**What to work on:**
A precise copy of the data is required, with every picture left out.

Collected data
= = = = = = =

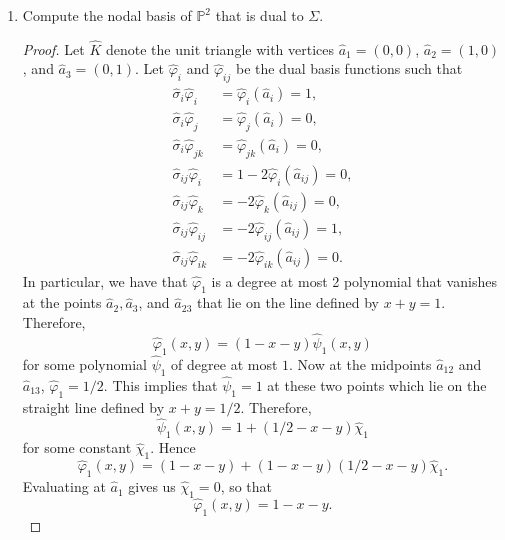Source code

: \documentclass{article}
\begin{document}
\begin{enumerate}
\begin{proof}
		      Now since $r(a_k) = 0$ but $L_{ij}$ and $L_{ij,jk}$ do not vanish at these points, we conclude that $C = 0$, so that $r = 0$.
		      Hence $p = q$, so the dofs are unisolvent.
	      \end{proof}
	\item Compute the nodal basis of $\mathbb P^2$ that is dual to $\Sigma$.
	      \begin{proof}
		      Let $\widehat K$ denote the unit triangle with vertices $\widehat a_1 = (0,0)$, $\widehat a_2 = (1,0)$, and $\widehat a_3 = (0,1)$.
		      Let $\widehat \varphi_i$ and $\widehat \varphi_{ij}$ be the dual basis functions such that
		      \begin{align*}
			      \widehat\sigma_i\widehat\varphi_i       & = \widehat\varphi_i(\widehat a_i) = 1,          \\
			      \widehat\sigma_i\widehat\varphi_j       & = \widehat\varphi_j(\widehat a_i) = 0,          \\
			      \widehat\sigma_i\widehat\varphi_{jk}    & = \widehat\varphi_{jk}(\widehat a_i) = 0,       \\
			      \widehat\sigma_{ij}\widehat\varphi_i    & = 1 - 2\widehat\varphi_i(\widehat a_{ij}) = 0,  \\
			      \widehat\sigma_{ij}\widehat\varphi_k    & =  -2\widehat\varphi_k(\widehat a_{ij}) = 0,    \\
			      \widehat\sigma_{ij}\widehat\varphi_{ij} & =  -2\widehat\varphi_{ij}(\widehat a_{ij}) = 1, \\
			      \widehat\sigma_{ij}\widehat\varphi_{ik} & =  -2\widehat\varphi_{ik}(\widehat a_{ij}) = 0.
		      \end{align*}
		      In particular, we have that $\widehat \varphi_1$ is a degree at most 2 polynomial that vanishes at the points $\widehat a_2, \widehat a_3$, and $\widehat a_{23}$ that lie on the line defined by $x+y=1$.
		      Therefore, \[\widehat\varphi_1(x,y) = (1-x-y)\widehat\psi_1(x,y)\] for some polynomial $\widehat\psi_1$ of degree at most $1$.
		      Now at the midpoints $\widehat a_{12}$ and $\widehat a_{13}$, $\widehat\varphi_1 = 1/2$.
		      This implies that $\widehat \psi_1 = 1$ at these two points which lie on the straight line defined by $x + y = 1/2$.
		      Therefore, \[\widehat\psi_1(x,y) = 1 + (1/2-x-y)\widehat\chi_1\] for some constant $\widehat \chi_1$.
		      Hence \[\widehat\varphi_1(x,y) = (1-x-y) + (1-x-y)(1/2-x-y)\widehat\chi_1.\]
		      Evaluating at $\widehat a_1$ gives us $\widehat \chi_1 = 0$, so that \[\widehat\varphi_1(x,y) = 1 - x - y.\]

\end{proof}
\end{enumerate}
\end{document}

= = = = = = =

**Reply to the task:**
Source code

: \documentclass{article}
\begin{document}
\begin{enumerate}
\begin{proof}
		      Now since $r(a_k) = 0$ but $L_{ij}$ and $L_{ij,jk}$ do not vanish at these points, we conclude that $C = 0$, so that $r = 0$.
		      Hence $p = q$, so the dofs are unisolvent.
	      \end{proof}
	\item Compute the nodal basis of $\mathbb P^2$ that is dual to $\Sigma$.
	      \begin{proof}
		      Let $\widehat K$ denote the unit triangle with vertices $\widehat a_1 = (0,0)$, $\widehat a_2 = (1,0)$, and $\widehat a_3 = (0,1)$.
		      Let $\widehat \varphi_i$ and $\widehat \varphi_{ij}$ be the dual basis functions such that
		      \begin{align*}
			      \widehat\sigma_i\widehat\varphi_i       & = \widehat\varphi_i(\widehat a_i) = 1,          \\
			      \widehat\sigma_i\widehat\varphi_j       & = \widehat\varphi_j(\widehat a_i) = 0,          \\
			      \widehat\sigma_i\widehat\varphi_{jk}    & = \widehat\varphi_{jk}(\widehat a_i) = 0,       \\
			      \widehat\sigma_{ij}\widehat\varphi_i    & = 1 - 2\widehat\varphi_i(\widehat a_{ij}) = 0,  \\
			      \widehat\sigma_{ij}\widehat\varphi_k    & =  -2\widehat\varphi_k(\widehat a_{ij}) = 0,    \\
			      \widehat\sigma_{ij}\widehat\varphi_{ij} & =  -2\widehat\varphi_{ij}(\widehat a_{ij}) = 1, \\
			      \widehat\sigma_{ij}\widehat\varphi_{ik} & =  -2\widehat\varphi_{ik}(\widehat a_{ij}) = 0.
		      \end{align*}
		      In particular, we have that $\widehat \varphi_1$ is a degree at most 2 polynomial that vanishes at the points $\widehat a_2, \widehat a_3$, and $\widehat a_{23}$ that lie on the line defined by $x+y=1$.
		      Therefore, \[\widehat\varphi_1(x,y) = (1-x-y)\widehat\psi_1(x,y)\] for some polynomial $\widehat\psi_1$ of degree at most $1$.
		      Now at the midpoints $\widehat a_{12}$ and $\widehat a_{13}$, $\widehat\varphi_1 = 1/2$.
		      This implies that $\widehat \psi_1 = 1$ at these two points which lie on the straight line defined by $x + y = 1/2$.
		      Therefore, \[\widehat\psi_1(x,y) = 1 + (1/2-x-y)\widehat\chi_1\] for some constant $\widehat \chi_1$.
		      Hence \[\widehat\varphi_1(x,y) = (1-x-y) + (1-x-y)(1/2-x-y)\widehat\chi_1.\]
		      Evaluating at $\widehat a_1$ gives us $\widehat \chi_1 = 0$, so that \[\widehat\varphi_1(x,y) = 1 - x - y.\]

\end{proof}
\end{enumerate}
\end{document}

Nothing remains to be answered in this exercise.